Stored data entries
════════
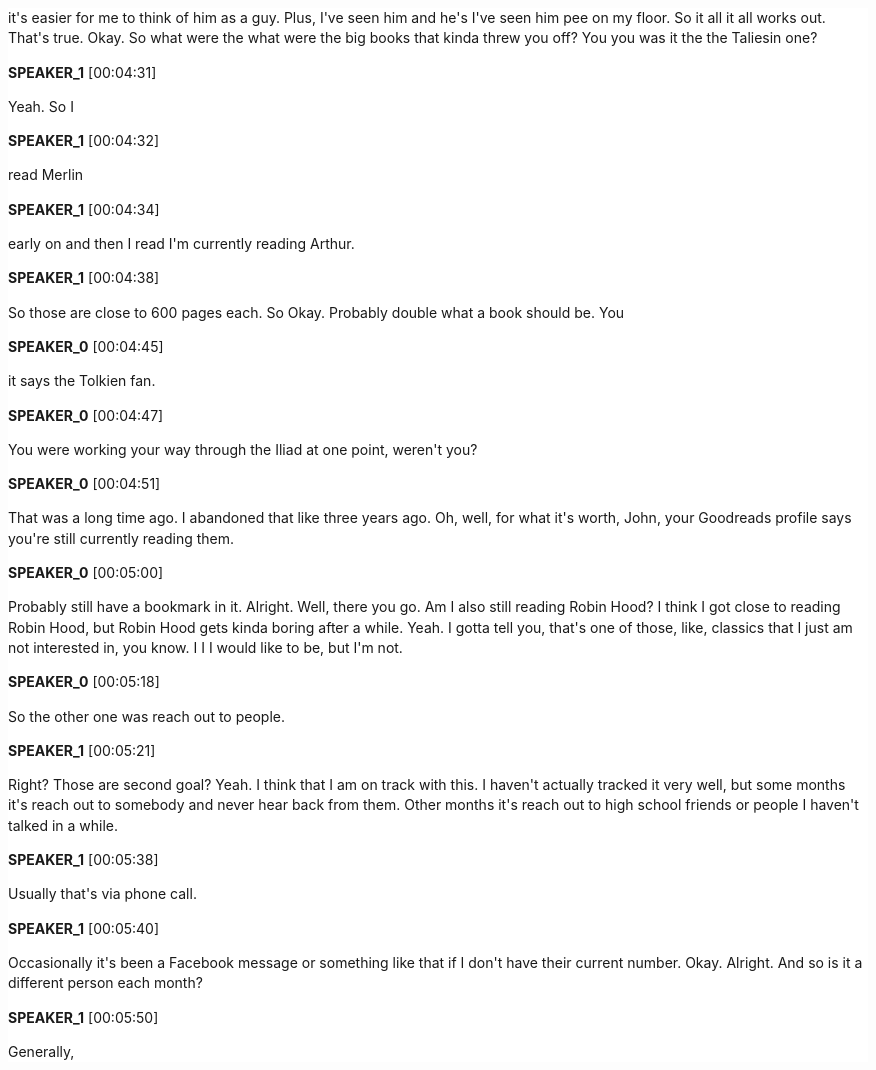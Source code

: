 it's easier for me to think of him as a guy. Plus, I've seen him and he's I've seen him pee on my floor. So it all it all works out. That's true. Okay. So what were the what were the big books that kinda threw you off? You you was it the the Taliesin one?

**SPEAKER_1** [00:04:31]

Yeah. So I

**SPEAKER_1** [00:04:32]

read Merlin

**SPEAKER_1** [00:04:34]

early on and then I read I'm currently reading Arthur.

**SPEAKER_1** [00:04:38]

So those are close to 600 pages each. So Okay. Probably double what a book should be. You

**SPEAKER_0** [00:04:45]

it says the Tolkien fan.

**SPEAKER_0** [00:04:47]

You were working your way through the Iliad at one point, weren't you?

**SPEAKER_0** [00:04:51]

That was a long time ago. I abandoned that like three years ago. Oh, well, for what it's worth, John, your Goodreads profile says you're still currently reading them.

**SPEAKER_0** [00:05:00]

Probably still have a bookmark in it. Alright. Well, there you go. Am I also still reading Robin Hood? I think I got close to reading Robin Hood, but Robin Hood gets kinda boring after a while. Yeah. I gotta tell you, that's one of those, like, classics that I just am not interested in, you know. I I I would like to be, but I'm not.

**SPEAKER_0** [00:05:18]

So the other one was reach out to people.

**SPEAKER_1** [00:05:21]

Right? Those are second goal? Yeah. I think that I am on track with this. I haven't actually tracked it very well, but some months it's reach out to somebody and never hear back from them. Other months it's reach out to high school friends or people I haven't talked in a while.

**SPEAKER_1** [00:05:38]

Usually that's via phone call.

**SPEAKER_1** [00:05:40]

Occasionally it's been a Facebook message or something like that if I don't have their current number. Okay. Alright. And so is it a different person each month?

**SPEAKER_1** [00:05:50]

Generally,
════════
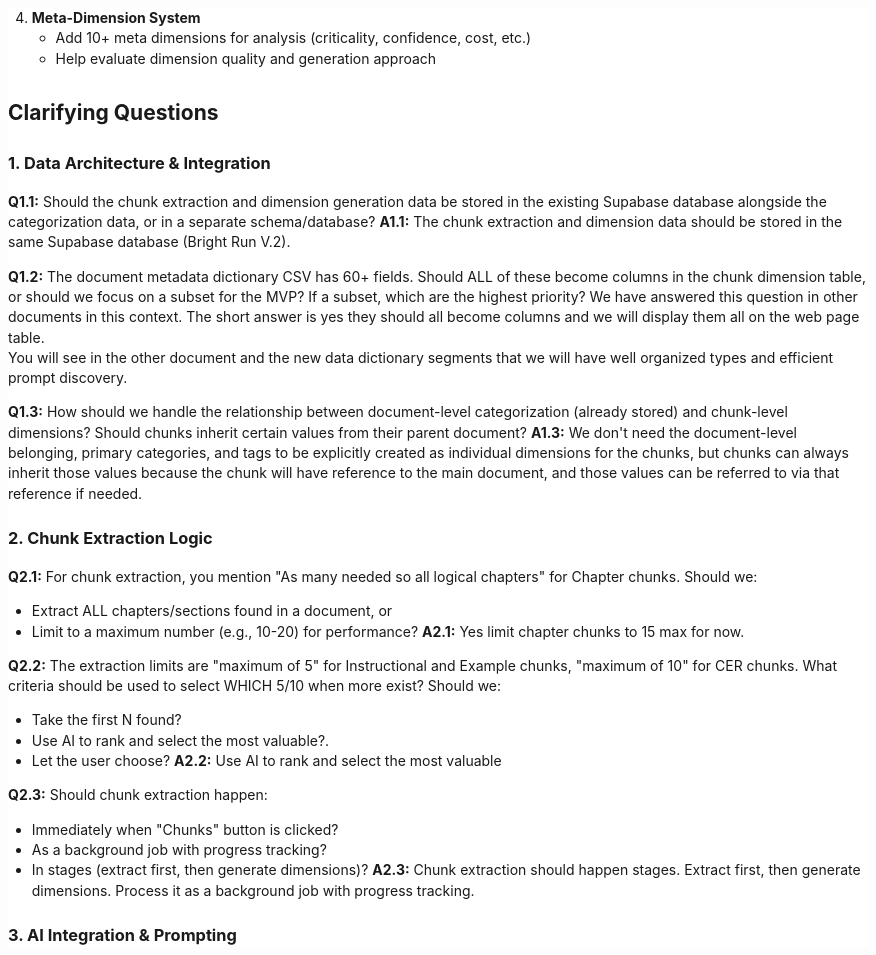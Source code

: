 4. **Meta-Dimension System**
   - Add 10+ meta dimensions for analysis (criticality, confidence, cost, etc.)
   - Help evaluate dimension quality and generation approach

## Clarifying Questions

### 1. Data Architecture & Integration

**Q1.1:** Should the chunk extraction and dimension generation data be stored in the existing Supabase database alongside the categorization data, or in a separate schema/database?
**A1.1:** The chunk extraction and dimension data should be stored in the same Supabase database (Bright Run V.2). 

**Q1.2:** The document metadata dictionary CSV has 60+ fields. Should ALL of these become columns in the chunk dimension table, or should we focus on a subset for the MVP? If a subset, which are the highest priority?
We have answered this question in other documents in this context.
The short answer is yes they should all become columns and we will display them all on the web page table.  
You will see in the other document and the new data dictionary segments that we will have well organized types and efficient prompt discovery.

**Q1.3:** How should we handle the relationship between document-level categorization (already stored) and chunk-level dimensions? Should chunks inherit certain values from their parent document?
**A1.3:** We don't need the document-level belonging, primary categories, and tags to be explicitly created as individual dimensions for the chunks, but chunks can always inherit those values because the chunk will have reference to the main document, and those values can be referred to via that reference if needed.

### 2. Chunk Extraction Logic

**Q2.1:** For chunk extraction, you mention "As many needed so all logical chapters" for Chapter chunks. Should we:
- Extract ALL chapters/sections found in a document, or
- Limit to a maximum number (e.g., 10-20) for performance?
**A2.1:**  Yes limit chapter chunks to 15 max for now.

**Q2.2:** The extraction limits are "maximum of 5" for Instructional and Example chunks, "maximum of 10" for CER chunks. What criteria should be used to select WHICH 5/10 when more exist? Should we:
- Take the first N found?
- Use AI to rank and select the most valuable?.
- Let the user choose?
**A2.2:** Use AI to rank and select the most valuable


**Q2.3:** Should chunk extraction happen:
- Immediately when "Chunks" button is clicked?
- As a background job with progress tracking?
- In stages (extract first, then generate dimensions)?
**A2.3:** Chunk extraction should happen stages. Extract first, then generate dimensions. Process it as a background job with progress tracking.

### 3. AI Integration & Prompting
════════
THE PROBLEM: Look above for the line with "chunk extraction, you" and the line with "### 3. AI Integration & Prompting". Write out those two lines and all the lines between them, exactly, and no others.

COMPLETED TASK:
**Q2.1:** For chunk extraction, you mention "As many needed so all logical chapters" for Chapter chunks. Should we:
- Extract ALL chapters/sections found in a document, or
- Limit to a maximum number (e.g., 10-20) for performance?
**A2.1:**  Yes limit chapter chunks to 15 max for now.

**Q2.2:** The extraction limits are "maximum of 5" for Instructional and Example chunks, "maximum of 10" for CER chunks. What criteria should be used to select WHICH 5/10 when more exist? Should we:
- Take the first N found?
- Use AI to rank and select the most valuable?.
- Let the user choose?
**A2.2:** Use AI to rank and select the most valuable


**Q2.3:** Should chunk extraction happen:
- Immediately when "Chunks" button is clicked?
- As a background job with progress tracking?
- In stages (extract first, then generate dimensions)?
**A2.3:** Chunk extraction should happen stages. Extract first, then generate dimensions. Process it as a background job with progress tracking.

### 3. AI Integration & Prompting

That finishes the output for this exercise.